* _What to work on_:
Starting at the line with "distribution, but can" and going on through the line with "This is followed", reproduce each line in the records below exactly and nothing more.

* _Records provided_:
--------
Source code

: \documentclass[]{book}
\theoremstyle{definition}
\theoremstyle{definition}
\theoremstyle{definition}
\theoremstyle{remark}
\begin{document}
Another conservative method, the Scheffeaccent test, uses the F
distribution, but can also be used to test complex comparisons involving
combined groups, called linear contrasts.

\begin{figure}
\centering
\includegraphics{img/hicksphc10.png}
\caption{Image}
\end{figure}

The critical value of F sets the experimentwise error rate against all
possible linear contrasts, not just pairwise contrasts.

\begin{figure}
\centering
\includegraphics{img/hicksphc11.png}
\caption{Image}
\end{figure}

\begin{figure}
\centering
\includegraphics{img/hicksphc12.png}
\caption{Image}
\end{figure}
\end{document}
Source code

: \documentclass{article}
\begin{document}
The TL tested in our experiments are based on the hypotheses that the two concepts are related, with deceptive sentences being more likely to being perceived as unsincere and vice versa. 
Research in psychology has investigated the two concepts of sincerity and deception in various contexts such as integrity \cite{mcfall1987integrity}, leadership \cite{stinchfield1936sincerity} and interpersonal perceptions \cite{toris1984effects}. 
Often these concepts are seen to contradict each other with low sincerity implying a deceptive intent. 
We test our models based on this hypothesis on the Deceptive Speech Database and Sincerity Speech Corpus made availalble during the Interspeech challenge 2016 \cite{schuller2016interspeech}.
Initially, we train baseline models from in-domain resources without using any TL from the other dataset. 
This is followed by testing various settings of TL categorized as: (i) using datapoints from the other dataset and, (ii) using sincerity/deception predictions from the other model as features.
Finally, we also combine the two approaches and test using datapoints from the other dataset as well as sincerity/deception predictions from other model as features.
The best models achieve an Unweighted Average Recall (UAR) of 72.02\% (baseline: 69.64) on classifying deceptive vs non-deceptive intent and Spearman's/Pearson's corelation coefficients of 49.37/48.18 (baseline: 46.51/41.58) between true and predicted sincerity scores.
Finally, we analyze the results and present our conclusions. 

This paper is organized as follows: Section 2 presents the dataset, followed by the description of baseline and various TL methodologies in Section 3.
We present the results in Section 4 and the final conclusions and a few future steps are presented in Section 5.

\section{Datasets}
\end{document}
--------
* _Response box_:
distribution, but can also be used to test complex comparisons involving
combined groups, called linear contrasts.

\begin{figure}
\centering
\includegraphics{img/hicksphc10.png}
\caption{Image}
\end{figure}

The critical value of F sets the experimentwise error rate against all
possible linear contrasts, not just pairwise contrasts.

\begin{figure}
\centering
\includegraphics{img/hicksphc11.png}
\caption{Image}
\end{figure}

\begin{figure}
\centering
\includegraphics{img/hicksphc12.png}
\caption{Image}
\end{figure}
\end{document}
Source code

: \documentclass{article}
\begin{document}
The TL tested in our experiments are based on the hypotheses that the two concepts are related, with deceptive sentences being more likely to being perceived as unsincere and vice versa. 
Research in psychology has investigated the two concepts of sincerity and deception in various contexts such as integrity \cite{mcfall1987integrity}, leadership \cite{stinchfield1936sincerity} and interpersonal perceptions \cite{toris1984effects}. 
Often these concepts are seen to contradict each other with low sincerity implying a deceptive intent. 
We test our models based on this hypothesis on the Deceptive Speech Database and Sincerity Speech Corpus made availalble during the Interspeech challenge 2016 \cite{schuller2016interspeech}.
Initially, we train baseline models from in-domain resources without using any TL from the other dataset. 
This is followed by testing various settings of TL categorized as: (i) using datapoints from the other dataset and, (ii) using sincerity/deception predictions from the other model as features.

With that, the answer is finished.